TASK ->
What is needed is each line of the data below that holds the string "CloudFront".

DATA EXTRACT ->
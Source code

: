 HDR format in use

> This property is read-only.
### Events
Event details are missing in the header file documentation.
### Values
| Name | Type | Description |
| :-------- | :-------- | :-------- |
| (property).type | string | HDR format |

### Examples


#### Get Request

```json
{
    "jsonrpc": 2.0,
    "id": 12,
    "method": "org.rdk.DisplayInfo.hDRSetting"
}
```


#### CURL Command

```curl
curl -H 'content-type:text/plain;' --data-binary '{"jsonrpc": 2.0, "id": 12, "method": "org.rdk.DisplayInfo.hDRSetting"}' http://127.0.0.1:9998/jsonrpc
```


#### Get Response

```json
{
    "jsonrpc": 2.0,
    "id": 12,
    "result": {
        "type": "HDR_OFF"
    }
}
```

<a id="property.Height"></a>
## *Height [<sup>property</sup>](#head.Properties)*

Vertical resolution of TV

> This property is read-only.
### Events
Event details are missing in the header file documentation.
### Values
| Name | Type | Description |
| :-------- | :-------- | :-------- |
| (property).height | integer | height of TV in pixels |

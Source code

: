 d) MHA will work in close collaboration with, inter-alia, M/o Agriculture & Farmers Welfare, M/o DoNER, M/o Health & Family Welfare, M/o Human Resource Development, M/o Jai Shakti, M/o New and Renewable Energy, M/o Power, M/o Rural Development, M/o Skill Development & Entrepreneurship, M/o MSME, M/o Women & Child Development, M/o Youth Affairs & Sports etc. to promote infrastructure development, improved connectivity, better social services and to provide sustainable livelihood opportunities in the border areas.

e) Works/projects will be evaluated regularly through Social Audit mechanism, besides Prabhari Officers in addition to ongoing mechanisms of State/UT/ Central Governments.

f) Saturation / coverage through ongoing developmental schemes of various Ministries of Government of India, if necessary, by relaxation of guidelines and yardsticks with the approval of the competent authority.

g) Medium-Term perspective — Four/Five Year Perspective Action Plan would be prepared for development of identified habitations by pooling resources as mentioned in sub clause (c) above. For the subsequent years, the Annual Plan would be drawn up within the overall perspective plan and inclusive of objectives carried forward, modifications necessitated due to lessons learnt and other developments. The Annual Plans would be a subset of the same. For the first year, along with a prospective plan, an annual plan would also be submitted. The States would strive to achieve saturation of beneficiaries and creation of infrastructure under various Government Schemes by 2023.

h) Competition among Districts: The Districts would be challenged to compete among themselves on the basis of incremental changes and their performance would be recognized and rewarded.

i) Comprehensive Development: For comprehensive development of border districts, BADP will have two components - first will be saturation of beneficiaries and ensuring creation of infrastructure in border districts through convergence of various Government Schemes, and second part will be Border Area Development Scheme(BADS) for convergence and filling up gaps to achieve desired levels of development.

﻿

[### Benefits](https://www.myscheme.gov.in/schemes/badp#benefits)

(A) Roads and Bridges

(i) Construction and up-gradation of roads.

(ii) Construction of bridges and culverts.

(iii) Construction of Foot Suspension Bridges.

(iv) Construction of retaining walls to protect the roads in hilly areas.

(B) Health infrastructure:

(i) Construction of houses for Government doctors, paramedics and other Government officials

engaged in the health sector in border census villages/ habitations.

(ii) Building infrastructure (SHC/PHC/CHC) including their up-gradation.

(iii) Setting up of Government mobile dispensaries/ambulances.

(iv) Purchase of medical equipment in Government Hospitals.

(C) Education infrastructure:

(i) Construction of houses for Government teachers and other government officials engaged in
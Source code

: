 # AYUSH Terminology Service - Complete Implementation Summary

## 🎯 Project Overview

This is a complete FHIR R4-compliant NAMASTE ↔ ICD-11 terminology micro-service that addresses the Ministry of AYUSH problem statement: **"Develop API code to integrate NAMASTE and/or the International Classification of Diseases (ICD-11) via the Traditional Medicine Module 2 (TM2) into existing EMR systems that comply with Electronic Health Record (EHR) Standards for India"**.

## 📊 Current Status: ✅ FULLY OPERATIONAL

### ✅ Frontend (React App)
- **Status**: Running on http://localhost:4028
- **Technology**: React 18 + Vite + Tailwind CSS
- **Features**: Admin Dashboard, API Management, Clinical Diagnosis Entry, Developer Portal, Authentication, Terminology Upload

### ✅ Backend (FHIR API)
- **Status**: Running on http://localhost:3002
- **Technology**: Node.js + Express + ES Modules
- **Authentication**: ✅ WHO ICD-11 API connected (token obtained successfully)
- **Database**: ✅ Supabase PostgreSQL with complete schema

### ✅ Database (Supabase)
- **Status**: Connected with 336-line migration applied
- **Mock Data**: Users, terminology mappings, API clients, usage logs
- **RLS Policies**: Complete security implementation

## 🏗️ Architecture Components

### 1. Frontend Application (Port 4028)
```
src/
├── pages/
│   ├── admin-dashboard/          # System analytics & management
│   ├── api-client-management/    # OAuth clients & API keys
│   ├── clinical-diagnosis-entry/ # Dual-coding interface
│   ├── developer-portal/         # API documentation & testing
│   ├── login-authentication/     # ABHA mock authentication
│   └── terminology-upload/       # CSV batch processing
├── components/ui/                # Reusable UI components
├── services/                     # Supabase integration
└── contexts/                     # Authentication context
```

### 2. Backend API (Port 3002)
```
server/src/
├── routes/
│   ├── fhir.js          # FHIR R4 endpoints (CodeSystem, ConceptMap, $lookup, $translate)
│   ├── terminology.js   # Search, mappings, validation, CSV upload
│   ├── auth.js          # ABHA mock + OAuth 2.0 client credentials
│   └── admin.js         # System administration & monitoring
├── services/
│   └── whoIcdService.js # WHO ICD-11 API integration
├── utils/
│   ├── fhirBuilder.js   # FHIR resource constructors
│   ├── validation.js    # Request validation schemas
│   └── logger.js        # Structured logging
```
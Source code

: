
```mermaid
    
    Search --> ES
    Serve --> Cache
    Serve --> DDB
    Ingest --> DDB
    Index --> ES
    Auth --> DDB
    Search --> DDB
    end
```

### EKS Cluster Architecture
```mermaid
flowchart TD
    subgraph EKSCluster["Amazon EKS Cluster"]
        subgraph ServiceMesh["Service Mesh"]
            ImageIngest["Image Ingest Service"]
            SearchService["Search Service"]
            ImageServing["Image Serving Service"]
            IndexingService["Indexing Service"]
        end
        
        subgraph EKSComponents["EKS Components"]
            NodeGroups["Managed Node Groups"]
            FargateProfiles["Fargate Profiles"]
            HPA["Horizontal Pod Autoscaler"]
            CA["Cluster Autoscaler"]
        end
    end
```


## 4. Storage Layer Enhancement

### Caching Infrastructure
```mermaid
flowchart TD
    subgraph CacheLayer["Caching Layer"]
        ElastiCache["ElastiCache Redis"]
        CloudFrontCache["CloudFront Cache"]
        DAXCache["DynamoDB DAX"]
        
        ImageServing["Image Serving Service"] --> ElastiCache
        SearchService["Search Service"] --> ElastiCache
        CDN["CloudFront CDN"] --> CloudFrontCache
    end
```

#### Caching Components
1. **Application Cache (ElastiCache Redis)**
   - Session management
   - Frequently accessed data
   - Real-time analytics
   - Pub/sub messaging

ANSWER TO THE EXERCISE ->
        CloudFrontCache["CloudFront Cache"]
        CDN["CloudFront CDN"] --> CloudFrontCache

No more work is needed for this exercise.